My understanding is that the file is compressed by the HttpGzipModule and then delivered by the HttpGZipStaticModule, which acts like a localized proxy cache(?) for delivering compressed files. So these two modules have some kind of understanding with Nginx where the files being delivered, will always be the latest version.

mod_gzip and mod_cache would probably be the equivalent from the Apache world.

Not really

perusio's picture

The HttpGZipStaticModule static module addresses only already compressed files. There's no interaction, AFAIK, with the HttpGzipModule.

Caching has nothing to do with it.
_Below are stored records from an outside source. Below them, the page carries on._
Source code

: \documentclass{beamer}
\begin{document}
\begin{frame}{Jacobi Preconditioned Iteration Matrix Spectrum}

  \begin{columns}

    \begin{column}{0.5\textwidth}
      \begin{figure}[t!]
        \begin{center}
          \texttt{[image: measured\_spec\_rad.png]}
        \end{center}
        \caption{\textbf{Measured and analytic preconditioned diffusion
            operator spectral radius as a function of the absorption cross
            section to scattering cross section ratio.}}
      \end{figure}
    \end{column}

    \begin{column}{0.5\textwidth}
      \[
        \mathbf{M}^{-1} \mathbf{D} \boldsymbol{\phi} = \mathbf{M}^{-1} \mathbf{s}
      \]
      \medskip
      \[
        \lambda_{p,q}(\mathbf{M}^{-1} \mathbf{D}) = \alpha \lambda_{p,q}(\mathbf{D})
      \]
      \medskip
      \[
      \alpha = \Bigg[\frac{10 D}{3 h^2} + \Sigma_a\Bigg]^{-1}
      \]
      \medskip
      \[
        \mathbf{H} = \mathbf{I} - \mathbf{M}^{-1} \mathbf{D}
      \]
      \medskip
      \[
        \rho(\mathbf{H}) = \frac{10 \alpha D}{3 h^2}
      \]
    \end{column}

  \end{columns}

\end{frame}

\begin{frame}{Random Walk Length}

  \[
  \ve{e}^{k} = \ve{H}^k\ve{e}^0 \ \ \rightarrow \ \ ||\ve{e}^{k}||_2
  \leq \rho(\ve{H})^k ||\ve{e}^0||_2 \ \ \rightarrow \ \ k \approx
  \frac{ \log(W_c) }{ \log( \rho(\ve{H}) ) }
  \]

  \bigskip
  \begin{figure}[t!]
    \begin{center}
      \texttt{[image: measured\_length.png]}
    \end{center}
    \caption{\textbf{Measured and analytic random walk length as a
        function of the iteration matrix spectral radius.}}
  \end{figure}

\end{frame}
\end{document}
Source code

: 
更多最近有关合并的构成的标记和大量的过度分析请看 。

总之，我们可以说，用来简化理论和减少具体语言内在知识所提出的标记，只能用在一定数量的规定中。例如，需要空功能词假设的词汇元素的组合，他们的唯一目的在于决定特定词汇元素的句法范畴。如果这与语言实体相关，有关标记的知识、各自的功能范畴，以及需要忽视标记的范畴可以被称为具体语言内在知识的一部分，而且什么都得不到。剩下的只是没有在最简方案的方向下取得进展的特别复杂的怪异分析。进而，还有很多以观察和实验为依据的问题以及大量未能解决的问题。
There's a 3rd party module ngx_http_filter_cache that runs as a filter after gzip and SSI. So the cached response will already be compressed.

Thanks Perusio. My mind has

Mojah's picture

Thanks Perusio. My mind has not fully grasped how this works yet. For someone bootstrapping a business and having to play the temporary role of sysadmin, what would be the generally advised way to set-up specifically these modules for a Drupal multi-site stack serving mostly anonymous users? The object being simply to use minimal resources without degrading the end user experience in terms of responsiveness.

Would we have NginxHttpGzipModule and HttpGzipStaticModule enabled, and then the ngx_http_filter_cache module to ensure that gzipped content has some type of general cache logic/functionality for delivering latest content?

For what reasons would we want to cache SSI requests?

From the filter_cache description...
filter_cache is very similar to the otehr caches in nginx. It uses the same underlying core functionality. However, it runs as a filter as late in the HTTP processing as possible. This allows it to cache things such as the results of SSI and gzip. It does not work on subrequests. filter_cache returns 599 on a cache miss. It returns 598 when the cache will be bypassed. Note: when the cache is bypassed, it will not attempt to cache it by default. This behavior is different from some other nginx caches.

Let's see

perusio's picture
  1. If you have no gzipped content on-disk then skip the gzip_static on;
    Or set it to off in more speed critical locations. Thus you save a stat() call.

  2. I've never used the ngx_http_filter_cache. Perhaps you can try it and report back.

  3. Yes, AFAIK is the only module that caches already gzipped pages, thus functioning, after the first call, as a gzip static file on-disk.

The gzip static

perusio's picture

module ships already compressed files from the filesystem through the pipeline. It does a stat() call and checks to see if the files exists (with a gz extension) if it does it serves that file. If not then if there's a gzip on; in the config it compresses the file on the fly and serves it if the file is of one of the specified types in gzip_types.